Councilman Ben Pender also expressed concern that City Attorney Lyn Creswell serves at the pleasure of the mayor and may not be representing the interests of the council.

No specifics were given during a council work session this week, but members agreed to form a committee to pare down the current list of 10 applicants to provide the council with legal advice.

The catalyst for the move appears to be disagreement over the old Granite High. Mayor Cherie Wood in March vetoed a council-backed plan for a development of 78 single-family homes, and a retail center anchored by a Wal-Mart grocery store on the property near 3300 South and 500 East.

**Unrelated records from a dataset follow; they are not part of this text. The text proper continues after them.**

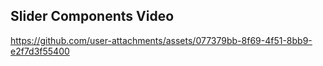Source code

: ## Slider Components Video

https://github.com/user-attachments/assets/077379bb-8f69-4f51-8bb9-e2f7d3f55400

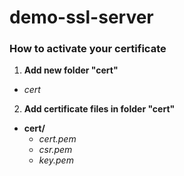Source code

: # demo-ssl-server

### How to activate your certificate

1. **Add new folder "cert"**
  * *cert*
2. **Add certificate files in folder "cert"**
  * **cert/**
    * *cert.pem*
    * *csr.pem*
    * *key.pem*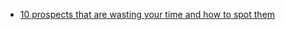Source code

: - [10 prospects that are wasting your time and how to spot them](https://blog.close.com/10-prospects-that-are-wasting-your-time-and-how-to-spot-them/)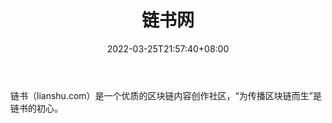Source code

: ﻿---
weight: 
title: "链书网"
description: "链书（lianshu.com）是一个优质的区块链内容创作社区，“为传播区块链而生”是链书的初心"
date: 2022-03-25T21:57:40+08:00
lastmod: 2022-03-25T16:45:40+08:00
draft: false
authors: ["Metabd"]
featuredImage: "lianshuwang.png"
link: ""
tags: ["元宇宙资讯","链书网"]
categories: ["navigation"]
navigation: ["元宇宙资讯"]
lightgallery: true
toc: true
pinned: false
recommend: false
recommend1: false
---
链书（lianshu.com）是一个优质的区块链内容创作社区，“为传播区块链而生”是链书的初心。
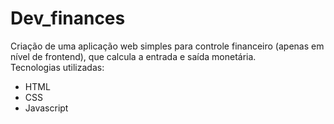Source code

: # Dev_finances

Criação de uma aplicação web simples para controle financeiro (apenas em nível de frontend), que calcula a entrada e saída monetária.
<br>Tecnologias utilizadas:
* HTML
* CSS
* Javascript
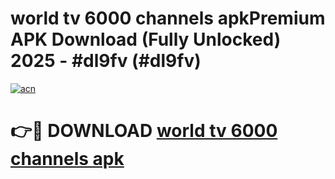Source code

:# world tv 6000 channels apkPremium APK Download (Fully Unlocked) 2025 - #dl9fv (#dl9fv)

[![acn](https://github.com/user-attachments/assets/0f9c940e-d8b0-45ae-aac7-cd30a18b3e1c)](https://apps.freeplayer.one/?title=world_tv_6000_channels_apk&ref=11-E)

# 👉🔴 DOWNLOAD [world tv 6000 channels apk](https://apps.freeplayer.one/?title=world_tv_6000_channels_apk&ref=11-E)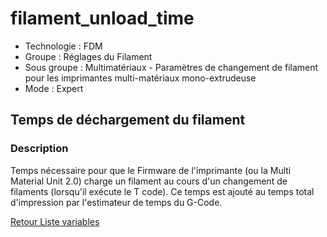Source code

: # filament_unload_time

* Technologie : FDM
* Groupe : Réglages du Filament
* Sous groupe : Multimatériaux - Paramètres de changement de filament pour les imprimantes multi-matériaux mono-extrudeuse
* Mode : Expert

## Temps de déchargement du filament

### Description

Temps nécessaire pour que le Firmware de l'imprimante (ou la Multi Material Unit 2.0) charge un filament au cours d'un changement de filaments (lorsqu'il exécute le T code).
Ce temps est ajouté au temps total d'impression par l'estimateur de temps du G-Code.

[Retour Liste variables](variable_list.md)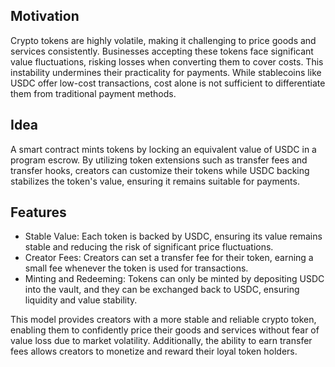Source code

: ## Motivation
Crypto tokens are highly volatile, making it challenging to price goods and services consistently. Businesses accepting these tokens face significant value fluctuations, risking losses when converting them to cover costs. This instability undermines their practicality for payments. While stablecoins like USDC offer low-cost transactions, cost alone is not sufficient to differentiate them from traditional payment methods. 

## Idea
A smart contract mints tokens by locking an equivalent value of USDC in a program escrow. By utilizing token extensions such as transfer fees and transfer hooks, creators can customize their tokens while USDC backing stabilizes the token's value, ensuring it remains suitable for payments.

## Features

- Stable Value: Each token is backed by USDC, ensuring its value remains stable and reducing the risk of significant price fluctuations.
- Creator Fees: Creators can set a transfer fee for their token, earning a small fee whenever the token is used for transactions.
- Minting and Redeeming: Tokens can only be minted by depositing USDC into the vault, and they can be exchanged back to USDC, ensuring liquidity and value stability.

This model provides creators with a more stable and reliable crypto token, enabling them to confidently price their goods and services without fear of value loss due to market volatility. Additionally, the ability to earn transfer fees allows creators to monetize and reward their loyal token holders.
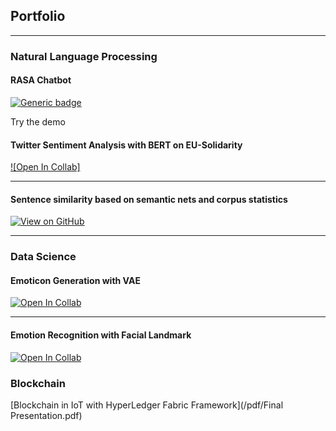 ## Portfolio

---

### Natural Language Processing 

#### RASA Chatbot
[![Generic badge](https://img.shields.io/badge/Open-Demo-Blue.svg)](https://shields.io/)  

Try the demo 

#### Twitter Sentiment Analysis with BERT on EU-Solidarity
[![Open In Collab]](https://colab.research.google.com/assets/colab-badge.svg)

---
#### Sentence similarity based on semantic nets and corpus statistics
<!---[![Open Notebook](https://img.shields.io/badge/Jupyter-Open_Notebook-blue?logo=Jupyter)](projects/detect-food-trends-facebook.html)-->
[![View on GitHub](https://img.shields.io/badge/GitHub-View_on_GitHub-blue?logo=GitHub)](https://github.com/nguyenviethoa95/sentence_word_similarity-matrix/blob/main/sentence_word_similarity_matrix.ipynb)

---

### Data Science
#### Emoticon Generation with VAE 
[![Open In Collab](https://colab.research.google.com/assets/colab-badge.svg)](https://colab.research.google.com/drive/1o1qmBDXCxMhZRncgdA_IdkVNalhIrsVg?usp=sharing)

---

#### Emotion Recognition with Facial Landmark
[![Open In Collab](https://colab.research.google.com/assets/colab-badge.svg)](https://colab.research.google.com/drive/1o1qmBDXCxMhZRncgdA_IdkVNalhIrsVg?usp=sharing)

### Blockchain
[Blockchain in IoT with HyperLedger Fabric Framework](/pdf/Final Presentation.pdf)


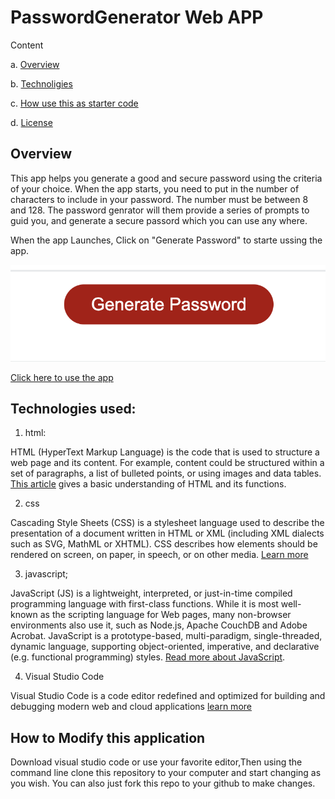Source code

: # PasswordGenerator Web APP


Content 

a. [Overview](https://github.com/shangfii/PasswordGenerator/blob/main/README.md#overview)

b. [Technoligies](https://github.com/shangfii/PasswordGenerator/blob/main/README.md#technologies-used)

c. [How use this as starter code](https://github.com/shangfii/PasswordGenerator/blob/main/README.md#how-to-modify-this-application)


d. [License](https://github.com/shangfii/PasswordGenerator/blob/main/LICENSE)

## Overview
This app helps you generate a good and secure password using the criteria of your choice.
When the app starts, you need to put in the number of characters to include in your password. The number must be between 8 and 128.
The password genrator will them provide a series of prompts to guid you, and generate a secure passord which you can use any where.

When the app Launches, Click on "Generate Password" to starte ussing the app.

![Password Generator button](https://github.com/shangfii/PasswordGenerator/blob/main/Assets/images/Screen%20Shot%202022-03-20%20at%202.22.31%20PM.png?raw=true)




[Click here to use the app](https://shangfii.github.io/PasswordGenerator/)


## Technologies used:

1. html: 


HTML (HyperText Markup Language) is the code that is used to structure a web page and its content. For example, content could be structured within a set of paragraphs, a list of bulleted points, or using images and data tables. [This article](https://developer.mozilla.org/en-US/docs/Learn/Getting_started_with_the_web/HTML_basics) gives a basic understanding of HTML and its functions.
 
2. css

Cascading Style Sheets (CSS) is a stylesheet language used to describe the presentation of a document written in HTML or XML (including XML dialects such as SVG, MathML or XHTML). CSS describes how elements should be rendered on screen, on paper, in speech, or on other media. [Learn more](https://developer.mozilla.org/en-US/docs/Learn/Getting_started_with_the_web/HTML_basics)

3. javascript;

JavaScript (JS) is a lightweight, interpreted, or just-in-time compiled programming language with first-class functions. While it is most well-known as the scripting language for Web pages, many non-browser environments also use it, such as Node.js, Apache CouchDB and Adobe Acrobat. JavaScript is a prototype-based, multi-paradigm, single-threaded, dynamic language, supporting object-oriented, imperative, and declarative (e.g. functional programming) styles. [Read more about JavaScript](https://developer.mozilla.org/en-US/docs/Web/JavaScript).

4. Visual Studio Code


Visual Studio Code is a code editor redefined and optimized for building and debugging modern web and cloud applications
[learn more](https://code.visualstudio.com/)

## How to Modify this application

Download visual studio code or use your favorite editor,Then using the command line clone this repository to your computer and start changing as you wish.
You can also just fork this repo to your github to make changes.

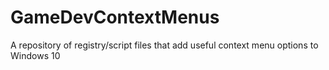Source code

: # GameDevContextMenus
A repository of registry/script files that add useful context menu options to Windows 10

The council in a March 21 meeting couldn't muster the required five votes to override the veto despite a last-minute pitch by Garbett Homes and Wasatch Properties, whose $10.6 million contract with Granite School District expired that same week.

In a closed-door meeting two days later, on March 23, the council told Creswell that it no longer wanted his legal advice and it later voted in a public meeting 4-3 to begin searching for its own attorney.

Wood expressed surprise at the council's stance, saying "the city has functioned without the council having their own lawyer for decades."

Creswell said he has not been advising the council for a couple of months because of its request, but he encouraged it to engage an attorney with land-use experience as that is the issue most likely to require legal expertise.

It's unclear how much a contract counsel will cost the city — an expense that would depend on the amount of work to be performed.